**Stored items from a collection**
BEGIN

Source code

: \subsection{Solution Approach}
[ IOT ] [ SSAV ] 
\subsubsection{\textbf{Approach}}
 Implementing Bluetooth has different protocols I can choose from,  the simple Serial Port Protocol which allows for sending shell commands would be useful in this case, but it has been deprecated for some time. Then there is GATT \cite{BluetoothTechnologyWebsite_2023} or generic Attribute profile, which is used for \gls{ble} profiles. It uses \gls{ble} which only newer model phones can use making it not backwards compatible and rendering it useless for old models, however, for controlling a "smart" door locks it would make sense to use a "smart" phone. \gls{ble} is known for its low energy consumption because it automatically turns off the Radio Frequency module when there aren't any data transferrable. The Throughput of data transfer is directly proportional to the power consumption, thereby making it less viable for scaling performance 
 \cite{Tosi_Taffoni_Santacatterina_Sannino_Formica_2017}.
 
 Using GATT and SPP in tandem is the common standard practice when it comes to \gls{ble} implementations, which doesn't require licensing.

END

**WHAT YOU HAVE TO DO**
Set aside each line above that includes the string "Approach" and report it.

**OUTPUT OF THE EXERCISE**
: \subsection{Solution Approach}
\subsubsection{\textbf{Approach}}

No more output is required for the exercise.